Home cooks of all skill levels can save money by using their kitchens more efficiently. By modifying cooking habits, making better use of existing appliances and purchasing new appliances that are energy-efficient, home cooks can save money, extend the working life of cookware and lessen the time spent cooking. These tactics are part of Green Cooking, which is about reducing waste, using less energy, less water and making less noise during the cooking process. Incorporating Green Cooking principles, the average household can minimize their home’s energy consumption and save hundreds of dollars per year on utility bills.
Using the following tips, you can maximize the efficiencies of your kitchen’s appliances and refine your cooking habits to save energy, save money and “cook green.”
1. Full-size ovens are not very efficient when cooking small quantities of food. When cooking small-to medium-sized meals, use a smaller toaster oven. In general, the smaller the appliance, the less energy used, so choose the smallest appliance suited to your cooking task. The more energy-efficient an appliance is, the less it costs to run.
2. Keep kitchen appliances and cookware clean. When surfaces are clean, you maximize the amount of energy reflected toward your food, cooking more quickly and evenly.
3. Utilize residual heat. Turn off the oven or electric stove top a few minutes before the end cooking time. The appliance will remain hot enough to complete the cooking process.
4. Energy-efficient appliances may sometimes cost more to segedinsky gulas purchase, but savings on utility bills will be realized in the long run. Try to gradually replace your old appliances with more energy-efficient models. Look for appliances with the Energy Star designation indicating that the appliance is up to current energy-efficiency standards. New and better appliances continue to be developed, cooking food faster and with greater convenience. And faster cooking times mean less energy use.

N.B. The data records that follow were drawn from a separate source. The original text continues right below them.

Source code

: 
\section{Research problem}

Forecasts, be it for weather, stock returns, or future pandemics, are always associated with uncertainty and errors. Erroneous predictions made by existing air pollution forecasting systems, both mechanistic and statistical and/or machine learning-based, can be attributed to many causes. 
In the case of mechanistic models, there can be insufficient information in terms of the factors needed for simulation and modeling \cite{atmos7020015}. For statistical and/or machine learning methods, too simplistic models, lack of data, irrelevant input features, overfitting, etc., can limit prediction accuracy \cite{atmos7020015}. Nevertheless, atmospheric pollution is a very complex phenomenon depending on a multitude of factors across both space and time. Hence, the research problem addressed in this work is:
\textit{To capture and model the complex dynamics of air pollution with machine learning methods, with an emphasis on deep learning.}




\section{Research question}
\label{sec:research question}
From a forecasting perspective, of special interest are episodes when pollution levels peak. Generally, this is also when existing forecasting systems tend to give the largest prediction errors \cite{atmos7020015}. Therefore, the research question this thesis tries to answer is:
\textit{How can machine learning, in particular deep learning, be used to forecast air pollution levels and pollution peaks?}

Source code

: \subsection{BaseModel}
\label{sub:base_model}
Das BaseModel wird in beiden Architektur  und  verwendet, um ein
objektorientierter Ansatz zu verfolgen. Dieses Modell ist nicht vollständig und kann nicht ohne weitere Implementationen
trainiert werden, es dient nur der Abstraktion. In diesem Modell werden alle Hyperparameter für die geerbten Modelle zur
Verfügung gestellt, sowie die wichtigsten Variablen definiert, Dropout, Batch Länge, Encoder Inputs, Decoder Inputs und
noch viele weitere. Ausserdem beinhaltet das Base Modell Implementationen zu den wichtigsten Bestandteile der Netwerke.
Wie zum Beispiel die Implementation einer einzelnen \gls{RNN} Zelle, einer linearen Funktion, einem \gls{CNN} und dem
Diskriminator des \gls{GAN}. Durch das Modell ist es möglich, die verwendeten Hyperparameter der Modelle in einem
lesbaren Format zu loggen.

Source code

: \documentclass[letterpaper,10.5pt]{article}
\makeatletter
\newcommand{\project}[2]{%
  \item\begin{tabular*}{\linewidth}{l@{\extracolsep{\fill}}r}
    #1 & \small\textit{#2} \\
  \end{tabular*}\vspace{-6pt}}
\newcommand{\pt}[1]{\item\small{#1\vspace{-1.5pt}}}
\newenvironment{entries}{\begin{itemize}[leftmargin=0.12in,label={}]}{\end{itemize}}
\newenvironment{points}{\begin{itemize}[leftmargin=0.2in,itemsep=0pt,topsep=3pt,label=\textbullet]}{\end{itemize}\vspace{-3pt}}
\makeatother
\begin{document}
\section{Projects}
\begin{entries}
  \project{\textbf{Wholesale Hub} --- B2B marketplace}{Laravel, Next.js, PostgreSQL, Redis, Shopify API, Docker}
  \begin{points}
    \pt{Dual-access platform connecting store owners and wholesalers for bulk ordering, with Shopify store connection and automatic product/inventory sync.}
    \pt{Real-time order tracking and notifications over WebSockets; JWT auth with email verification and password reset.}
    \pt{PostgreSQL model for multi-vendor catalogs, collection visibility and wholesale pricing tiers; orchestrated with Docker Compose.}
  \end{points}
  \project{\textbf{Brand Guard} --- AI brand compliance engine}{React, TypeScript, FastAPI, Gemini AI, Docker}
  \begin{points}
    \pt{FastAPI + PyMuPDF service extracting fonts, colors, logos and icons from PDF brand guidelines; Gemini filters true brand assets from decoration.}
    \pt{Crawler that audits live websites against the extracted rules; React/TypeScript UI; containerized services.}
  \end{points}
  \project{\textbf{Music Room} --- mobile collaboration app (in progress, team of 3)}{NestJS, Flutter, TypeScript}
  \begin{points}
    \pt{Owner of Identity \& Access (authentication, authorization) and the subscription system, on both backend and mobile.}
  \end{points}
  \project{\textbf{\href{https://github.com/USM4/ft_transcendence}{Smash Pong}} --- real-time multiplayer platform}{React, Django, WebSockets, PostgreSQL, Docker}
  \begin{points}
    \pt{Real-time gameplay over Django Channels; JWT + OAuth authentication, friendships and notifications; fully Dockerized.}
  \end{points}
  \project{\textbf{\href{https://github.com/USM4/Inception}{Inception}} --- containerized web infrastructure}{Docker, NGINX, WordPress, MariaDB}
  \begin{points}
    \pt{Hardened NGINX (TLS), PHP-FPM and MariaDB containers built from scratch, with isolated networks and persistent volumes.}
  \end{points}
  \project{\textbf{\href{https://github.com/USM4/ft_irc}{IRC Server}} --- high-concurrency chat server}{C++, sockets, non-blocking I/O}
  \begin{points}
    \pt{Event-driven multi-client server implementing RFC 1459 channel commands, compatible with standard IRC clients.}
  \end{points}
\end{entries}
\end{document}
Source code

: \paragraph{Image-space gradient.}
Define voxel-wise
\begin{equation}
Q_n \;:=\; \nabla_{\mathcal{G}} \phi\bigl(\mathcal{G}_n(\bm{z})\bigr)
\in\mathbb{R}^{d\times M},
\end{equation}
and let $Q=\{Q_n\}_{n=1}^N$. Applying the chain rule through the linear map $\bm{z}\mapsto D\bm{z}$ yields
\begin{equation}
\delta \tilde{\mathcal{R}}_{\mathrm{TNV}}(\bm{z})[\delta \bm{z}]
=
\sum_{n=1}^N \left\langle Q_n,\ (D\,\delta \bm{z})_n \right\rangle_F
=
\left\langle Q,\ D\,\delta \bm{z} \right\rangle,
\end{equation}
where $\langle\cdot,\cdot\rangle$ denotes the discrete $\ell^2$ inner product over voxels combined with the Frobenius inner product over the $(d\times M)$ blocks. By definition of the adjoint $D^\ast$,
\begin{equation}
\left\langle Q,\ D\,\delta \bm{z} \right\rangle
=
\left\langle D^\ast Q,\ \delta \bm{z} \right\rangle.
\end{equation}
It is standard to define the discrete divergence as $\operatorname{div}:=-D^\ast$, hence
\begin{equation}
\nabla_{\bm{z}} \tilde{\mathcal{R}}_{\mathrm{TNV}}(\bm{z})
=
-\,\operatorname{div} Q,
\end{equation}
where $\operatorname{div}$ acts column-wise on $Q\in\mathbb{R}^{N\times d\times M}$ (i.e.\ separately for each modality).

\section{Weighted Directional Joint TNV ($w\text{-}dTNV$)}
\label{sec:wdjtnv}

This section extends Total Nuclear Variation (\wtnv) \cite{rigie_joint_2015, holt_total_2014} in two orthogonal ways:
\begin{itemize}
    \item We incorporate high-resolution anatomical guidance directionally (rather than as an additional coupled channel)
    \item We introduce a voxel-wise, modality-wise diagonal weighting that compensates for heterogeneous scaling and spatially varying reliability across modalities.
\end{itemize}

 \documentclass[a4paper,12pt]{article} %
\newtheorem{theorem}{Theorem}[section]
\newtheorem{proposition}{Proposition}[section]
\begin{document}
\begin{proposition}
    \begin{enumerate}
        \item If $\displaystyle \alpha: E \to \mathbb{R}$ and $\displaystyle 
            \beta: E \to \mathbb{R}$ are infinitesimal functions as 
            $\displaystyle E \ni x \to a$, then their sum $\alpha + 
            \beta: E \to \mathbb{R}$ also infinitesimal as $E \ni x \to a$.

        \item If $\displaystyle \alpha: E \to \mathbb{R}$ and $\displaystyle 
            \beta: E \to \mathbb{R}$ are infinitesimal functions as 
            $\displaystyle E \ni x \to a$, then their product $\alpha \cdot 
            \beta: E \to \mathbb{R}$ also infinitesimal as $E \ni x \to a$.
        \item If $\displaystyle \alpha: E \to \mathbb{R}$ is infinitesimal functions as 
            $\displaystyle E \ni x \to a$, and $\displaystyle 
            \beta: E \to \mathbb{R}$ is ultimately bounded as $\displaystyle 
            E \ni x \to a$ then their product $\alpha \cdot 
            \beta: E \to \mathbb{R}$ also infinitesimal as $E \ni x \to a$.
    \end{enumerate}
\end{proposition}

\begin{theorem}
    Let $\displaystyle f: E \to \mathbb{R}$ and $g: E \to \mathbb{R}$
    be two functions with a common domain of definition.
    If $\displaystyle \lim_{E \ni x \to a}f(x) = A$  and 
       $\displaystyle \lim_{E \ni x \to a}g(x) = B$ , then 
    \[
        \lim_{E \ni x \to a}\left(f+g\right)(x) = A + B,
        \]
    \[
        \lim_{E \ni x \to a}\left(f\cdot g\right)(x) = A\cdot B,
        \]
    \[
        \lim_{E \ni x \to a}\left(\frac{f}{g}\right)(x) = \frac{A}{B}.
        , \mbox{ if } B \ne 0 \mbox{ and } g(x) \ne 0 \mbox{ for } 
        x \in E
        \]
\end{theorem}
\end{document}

5. If you have an electric stove top, make sure your pan completely covers the heating element and is the same size as the burner. Use flat-bottomed pans that make full contact with the elements. For example, a six-inch pan on an eight-inch element wastes 40 percent of the element’s heat output. With gas burners, make sure the flame is fully below the pan; otherwise, heat is lost and energy is wasted. The moral is, if you use a small pan, use a small burner and vice versa.